Yuri is the quintessential vigilante of the lower town. Blunt, sarcastic and more than happy to poke fun at people, he would rather watch people run around in circles before he takes a definitive action. Yet despite that, in his own offhand way, Yuri is a helper of the weaker and the downtrodden, often to the extent of sacrificing himself in the process. While slowly broadening his world view, Yuri stands up for the rest. With added sarcasm.
Sample Post:
Oh brother. Look, I'm touched you ran all the way to fetch me. Really, I am. It's very impressive, but you can't really expect to come back with you like that. I mean, if you're going to clap me in chains and drag me off to the Director, the least I expect is that my captors look presentable. Really, you're dropping body parts all over the place, and you didn't even give me a speech, not even a "Halt Yuri Lowell, you villainous scum!". I'm telling you, I am disappointed. Saddened to see you fall so low. Oh, right, your knees dislocated. Take your time with that, I'm not going anywhere. Wow, that must really hurt.
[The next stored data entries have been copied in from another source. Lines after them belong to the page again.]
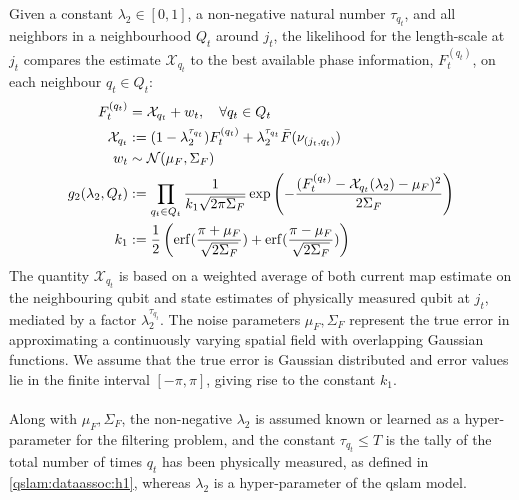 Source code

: \begin{defn}
	Given a constant $\lambda_2 \in [0,1]$, a non-negative natural number $\tau_{q_t}$, and all neighbors in a neighbourhood $Q_t$ around $j_t$, the likelihood for the length-scale at $j_t$ compares the estimate $\mathcal{X}_{q_t} $ to the best available phase information, $F_t^{(q_t)}$, on each neighbour $q_t \in Q_t$:
	\begin{align}
		F_t^{(q_t)} &= \mathcal{X}_{q_t} + w_t, \quad \forall q_t \in Q_t  \label{qslam:defn:msmtmodel:Rt}\\
		\mathcal{X}_{q_t} &:= (1 - \lambda_2^{\tau_{q_t}})F_t^{(q_t)} + \lambda_2^{\tau_{q_t}} \bar{F}(\nu_{(j_t,q_t)}) \label{qslam:defn:msmtmodel:Rt:Xqt} \\
		w_t & \sim \mathcal{N}(\mu_F, \Sigma_F) \\
		g_2(\lambda_2, Q_t) & := \prod_{q_t \in Q_t} \frac{1}{k_1\sqrt{2\pi \Sigma_F}} \exp \left( -\frac{( F_t^{(q_t)} - \mathcal{X}_{q_t}(\lambda_2) - \mu_F )^2}{2 \Sigma_F }\right) \label{qslam:defn:likelihood:Rt} \\
		k_1&:= \frac{1}{2}\left(\mathrm{erf}(\frac{\pi + \mu_F}{\sqrt{2\Sigma_F}}) + \mathrm{erf}(\frac{\pi - \mu_F}{\sqrt{2\Sigma_F}})\right)
	\end{align} The quantity $\mathcal{X}_{q_t}$ is based on a weighted average of both current map estimate on the neighbouring qubit and state estimates of physically measured qubit at $j_t$, mediated by a factor $\lambda_2^{\tau_{q_t}}$. The noise parameters $ \mu_F, \Sigma_F$ represent the true error in approximating a continuously varying spatial field with overlapping Gaussian functions. We assume that the true error is Gaussian distributed and error values lie in the finite interval $[-\pi, \pi]$, giving rise to the constant $k_1$. \\
	\\
	Along with $ \mu_F, \Sigma_F$, the non-negative $\lambda_2$ is assumed known or learned as a hyper-parameter for the filtering problem, and the constant $ \tau_{q_t} \leq T$  is the tally of the total number of times $q_t$ has been physically measured, as defined in \cref{qslam:dataassoc:h1}, whereas $\lambda_2$ is a hyper-parameter of the qslam model. 
\end{defn}


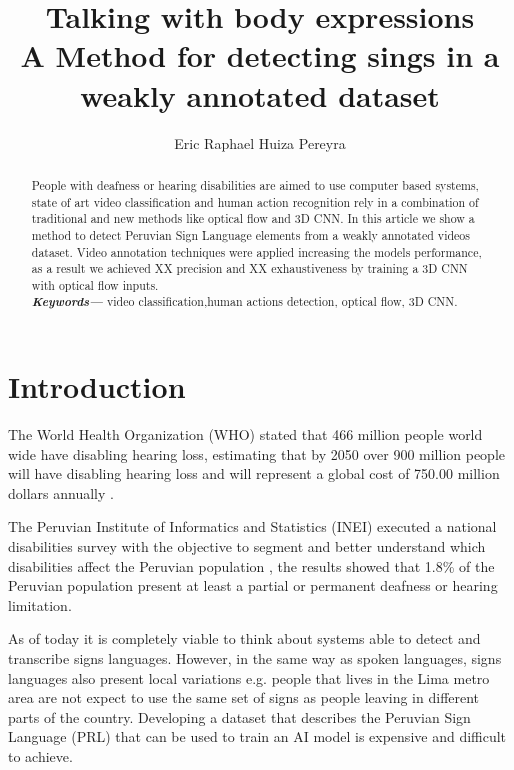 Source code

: \documentclass[twocolumn]{article}
\providecommand{\keywords}[1]
{
  \small	
  \textbf{\textit{Keywords---}} #1
}
\begin{document}
\author[1]{Eric Raphael Huiza Pereyra}

\title{%
	\vspace{-2.0cm}
	\textbf{Talking with body expressions} \\	
	\Large \textbf{A Method for detecting sings in a weakly annotated dataset}
}

\maketitle
    
\begin{abstract}
People with deafness or hearing disabilities are aimed to use computer based systems, state of art video classification and human action recognition rely in a combination of traditional and new methods like optical flow and 3D CNN. In this article we show a method to detect Peruvian Sign Language elements from a weakly annotated videos dataset. Video annotation techniques were applied increasing the models performance, as a result we achieved XX precision and XX exhaustiveness by training a 3D CNN with optical flow inputs.   \\
\keywords{video classification,human actions detection, optical flow, 3D CNN.}
\end{abstract}

\section{Introduction}\label{intro}

The World Health Organization (WHO) stated that 466 million people world wide have disabling hearing loss, estimating that by 2050 over 900 million people will have disabling hearing loss and will represent a global cost of 750.00 million dollars annually \cite{deafness_and_hearing_loss_2019}. 

The Peruvian Institute of Informatics and Statistics (INEI) executed a national disabilities survey with the objective to segment and better understand which disabilities affect the Peruvian population \cite{disabilities_survey_2012}, the results showed that 1.8\% of the Peruvian population present at least a partial or permanent deafness or hearing limitation. 

As of today it is completely viable to think about systems able to detect and transcribe signs languages. However, in the same way as spoken languages, signs languages also present local variations e.g. people that lives in the Lima metro area are not expect to use the same set of signs as people leaving in different parts of the country. Developing a dataset that describes the Peruvian Sign Language (PRL) \cite{lsp_2015} that can be used to train an AI model is expensive and difficult to achieve. 
\end{document}
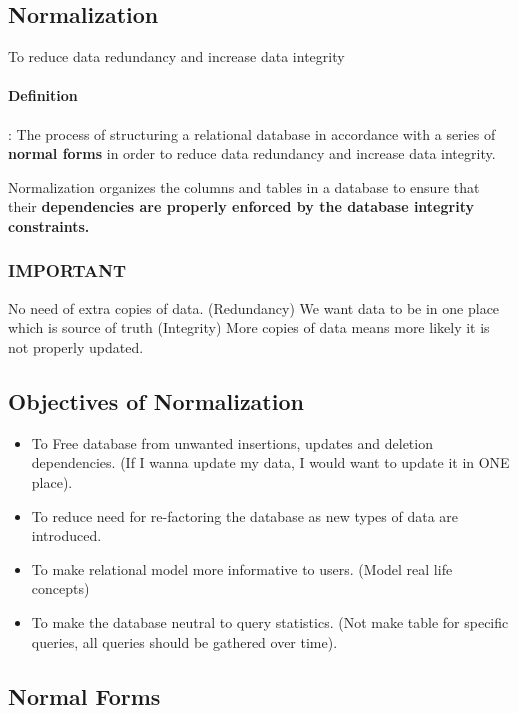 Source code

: \documentclass[
	paper=a4,%
	pagesize,%
	8pt, fleqn,%
	headings=small,%
	notitlepage,%
	parskip=never]%
	{scrreprt}
\begin{document}
\begin{multicols*}{3}
\section{Normalization}
To reduce data redundancy and increase data integrity

\paragraph{Definition}: The process of structuring a relational database in accordance with a series of \textbf{normal forms} in order to reduce data redundancy and increase data integrity. 

Normalization organizes the columns and tables in a database to ensure that their \textbf{dependencies are properly enforced by the database integrity constraints.}

\subsubsection*{IMPORTANT}
No need of extra copies of data. (Redundancy)
We want data to be in one place which is source of truth (Integrity)
More copies of data means more likely it is not properly updated.

\subsection{Objectives of Normalization}
\begin{itemize}
\item To Free database from unwanted insertions, updates and deletion dependencies. (If I wanna update my data, I would want to update it in ONE place).

\item To reduce need for re-factoring the database as new types of data are introduced.

\item To make relational model more informative to users. (Model real life concepts)

\item To make the database neutral to query statistics. (Not make table for specific queries, all queries should be gathered over time).

\end{itemize}

\subsection{Normal Forms}


\end{multicols*}
\end{document}
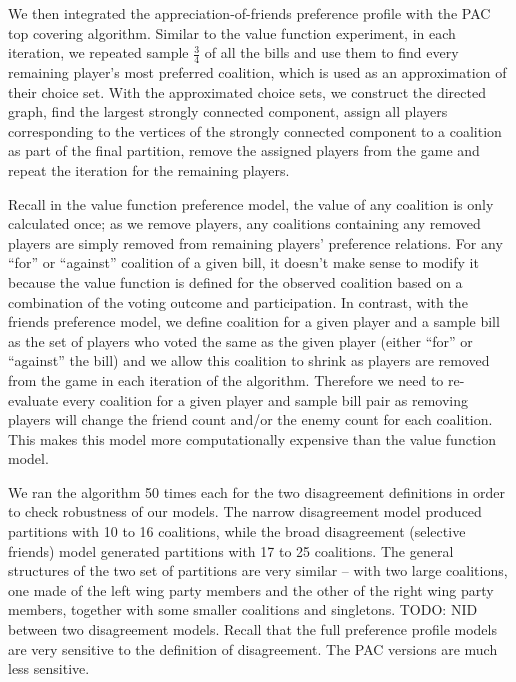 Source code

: \documentclass[letterpaper]{article} %
\theoremstyle{definition}
\begin{document}
We then integrated the appreciation-of-friends preference profile with the PAC top covering algorithm. Similar to the value function experiment, in each iteration, we repeated sample $\frac{3}{4}$ of all the bills and use them to find every remaining player's most preferred coalition, which is used as an approximation of their choice set. With the approximated choice sets, we construct the directed graph, find the largest strongly connected component, assign all players corresponding to the vertices of the strongly connected component to a coalition as part of the final partition, remove the assigned players from the game and repeat the iteration for the remaining players.

Recall in the value function preference model, the value of any coalition is only calculated once; as we remove players, any coalitions containing any removed players are simply removed from remaining players' preference relations. For any ``for'' or ``against'' coalition of a given bill, it doesn't make sense to modify it because the value function is defined for the observed coalition based on a combination of the voting outcome and participation. In contrast, with the friends preference model, we define coalition for a given player and a sample bill as the set of players who voted the same as the given player (either ``for'' or ``against'' the bill) and we allow this coalition to shrink as players are removed from the game in each iteration of the algorithm. Therefore we need to re-evaluate every coalition for a given player and sample bill pair as removing players will change the friend count and/or the enemy count for each coalition. This makes this model more computationally expensive than the value function model.

We ran the algorithm 50 times each for the two disagreement definitions in order to check robustness of our models. The narrow disagreement model produced partitions with 10 to 16 coalitions, while the broad disagreement (selective friends) model generated partitions with 17 to 25 coalitions. The general structures of the two set of partitions are very similar – with two large coalitions, one made of the left wing party members and the other of the right wing party members, together with some smaller coalitions and singletons. TODO: NID between two disagreement models. Recall that the full preference profile models are very sensitive to the definition of disagreement. The PAC versions are much less sensitive.
\end{document}
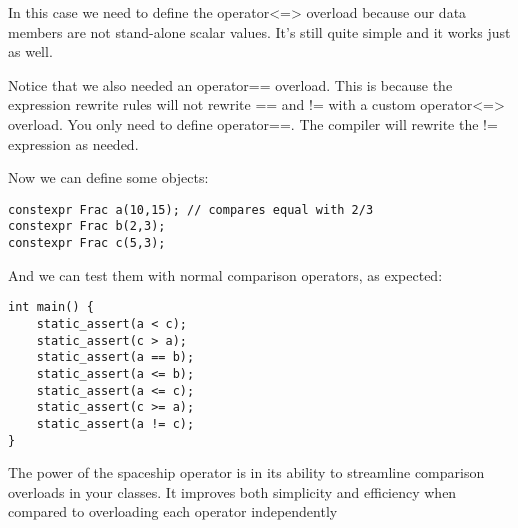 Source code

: In this case we need to define the operator<=> overload because our data members are not stand-alone scalar values. It's still quite simple and it works just as well.

Notice that we also needed an operator== overload. This is because the expression rewrite rules will not rewrite == and != with a custom operator<=> overload. You only need to define operator==. The compiler will rewrite the != expression as needed.

Now we can define some objects:

\begin{lstlisting}[style=styleCXX]
constexpr Frac a(10,15); // compares equal with 2/3
constexpr Frac b(2,3);
constexpr Frac c(5,3);
\end{lstlisting}

And we can test them with normal comparison operators, as expected:

\begin{lstlisting}[style=styleCXX]
int main() {
	static_assert(a < c);
	static_assert(c > a);
	static_assert(a == b);
	static_assert(a <= b);
	static_assert(a <= c);
	static_assert(c >= a);
	static_assert(a != c);
}
\end{lstlisting}

The power of the spaceship operator is in its ability to streamline comparison overloads in your classes. It improves both simplicity and efficiency when compared to overloading each operator independently
















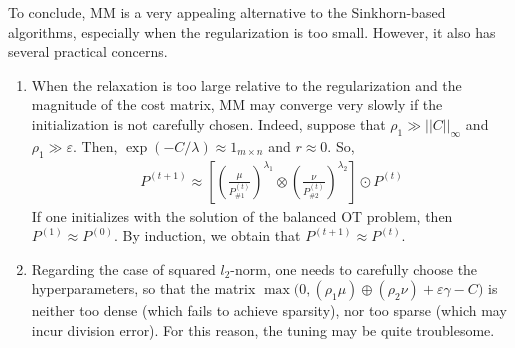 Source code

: To conclude, MM is a very appealing alternative to the Sinkhorn-based algorithms,
especially when the regularization is too small. However, it also has several practical concerns.
\begin{enumerate}
  \item When the relaxation is too large relative to the regularization and
  the magnitude of the cost matrix, MM may converge very slowly if the initialization is
  not carefully chosen. Indeed, suppose that $\rho_1 \gg ||C||_{\infty}$ and $\rho_1 \gg \varepsilon$.
  Then, $\exp(-C / \lambda) \approx 1_{m \times n}$ and $r \approx 0$. So,
  \begin{align}
    P^{(t+1)} \approx \left[ \left( \frac{\mu}{P^{(t)}_{\# 1}}\right)^{\lambda_1} \otimes
    \left( \frac{\nu}{P^{(t)}_{\# 2}}\right)^{\lambda_2} \right] \odot P^{(t)}
  \end{align}
  If one initializes with the solution of the balanced OT problem, then $P^{(1)} \approx P^{(0)}$.
  By induction, we obtain that $P^{(t+1)} \approx P^{(t)}$.

  \item Regarding the case of squared $l_2$-norm, one needs to carefully choose
  the hyperparameters, so that the matrix
  $\max \Big(0, (\rho_1 \mu) \oplus (\rho_2 \nu) + \varepsilon \gamma - C \Big)$ is
  neither too dense (which fails to achieve sparsity), nor too sparse (which may incur division error).
  For this reason, the tuning may be quite troublesome.
\end{enumerate}

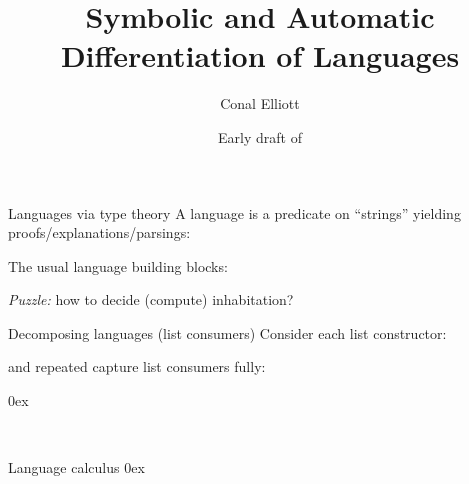 \documentclass[aspectratio=169]{beamer}
\title{Symbolic and Automatic Differentiation of Languages}
\author{Conal Elliott}
\date{Early draft of \DTMnow}
\begin{document}
\begin{center}
\maketitle
{}
\end{center}

\begin{frame}{Languages via type theory}
\vspace{1.5ex}
A language is a predicate on ``strings'' yielding proofs/explanations/parsings:

The usual language building blocks:

\vspace{-3ex}

\emph{Puzzle:} how to decide (compute) inhabitation?
\end{frame}

\begin{frame}{Decomposing languages (list consumers)}
\vspace{2ex}
Consider each list constructor:
\vspace{1.5ex}

\vspace{2ex}
 and repeated  capture list consumers fully:

\vspace{-2ex}
\begin{minipage}[c]{2.8in}
\end{minipage}
\hfill
\begin{minipage}[c]{2.5in}
\mathindent0ex
\end{minipage}
\hfill\ 
\end{frame}

\begin{frame}{Language calculus}
\vspace{-1ex}
\vfill
\mathindent0ex
\end{frame}

\end{document}
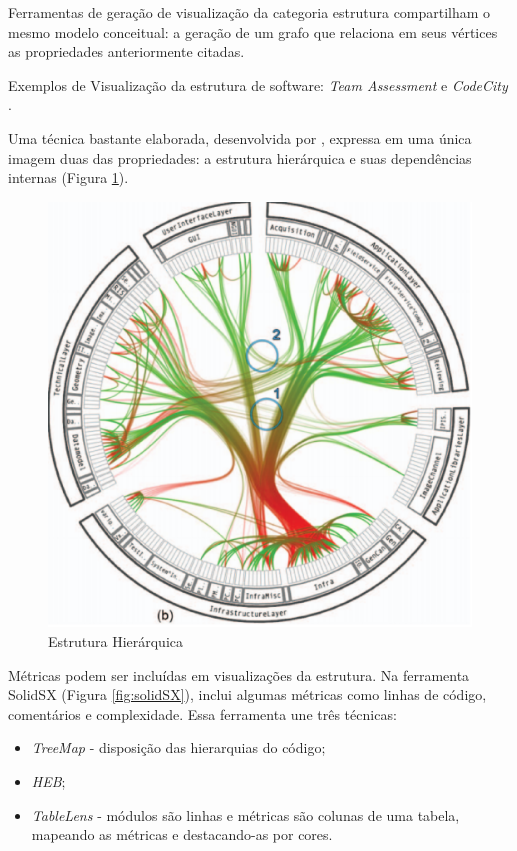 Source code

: Ferramentas de geração de visualização da categoria estrutura compartilham o
mesmo modelo conceitual: a geração de um grafo que relaciona em seus vértices
as propriedades anteriormente citadas.

Exemplos de Visualização da estrutura de software: \textit{Team Assessment}
\cite{telea2009case} e \textit{CodeCity} \cite{wettel2008codecity}.

Uma técnica bastante elaborada, desenvolvida por ,
expressa em uma única imagem duas das propriedades: a estrutura hierárquica e
suas dependências internas (Figura \ref{fig:heb}).

\begin{figure}[!htb]
  \centering
    \includegraphics[keepaspectratio=true,scale=0.5]
    {figuras/heb.eps}
  \caption{Estrutura Hierárquica \cite{holten2006hierarchical}}
  \label{fig:heb}
\end{figure}

Métricas podem ser incluídas em visualizações da estrutura. Na ferramenta
SolidSX (Figura \ref{fig:solidSX}),  inclui
algumas métricas como linhas de código, comentários e complexidade. Essa
ferramenta une três técnicas:

\begin{itemize}
	\item \textit{TreeMap} - disposição das hierarquias do código;
	\item \textit{HEB};
	\item \textit{TableLens} - módulos são linhas e métricas são colunas de uma
	tabela, mapeando as métricas e destacando-as por cores.
\end{itemize}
At any rate, you need to pick yourselves up from the ground and act like real defenders of the peace, not defenders of pieces. I suppose I could give you a few pointers. It's not like I have anything better to do at the moment, more's the shame. So... what the heck. You get to be better and who knows, you might actually be a challenge for me. Not that I'm expecting miracles, but hey, if you're dead and walking about, what's another hurdle to you? So here's what I got; first things first, stand up straight. Nobody is going to respect a knight that slouches and can't keep his ribs from knocking together. That's it, you're getting the hang of it. And your ribs are making less noise, which is great, since it was giving me a minor headache. I dub thee half-made knights. Let's see if you have what it takes to be at the top. I know I'm excited.
Now, the next thing every knight seems to possess is the ability to talk like time's standing still for them and their glory. Sometimes, I think it really does. Everything goes slower when they start talking. Using big words has that effect. Now how did they go again... oh right. "Desist, you vile and treacherous knave! Come with us or face the wrath of..." You know, I never did get the name of your brigade. Do you have one? Think fast or I'll make one up for you... All right "...face the wrath of the Deathly Hollowed! You will besmirch this place no longer..." blah blah, you get the idea. Now! I think you're all finally up to standard. Go forth my students, there's nothing left I have to teach you! Unlive long and prosper! Don't forget your noble ways!
... Huh. I wonder when they'll realize they left without me.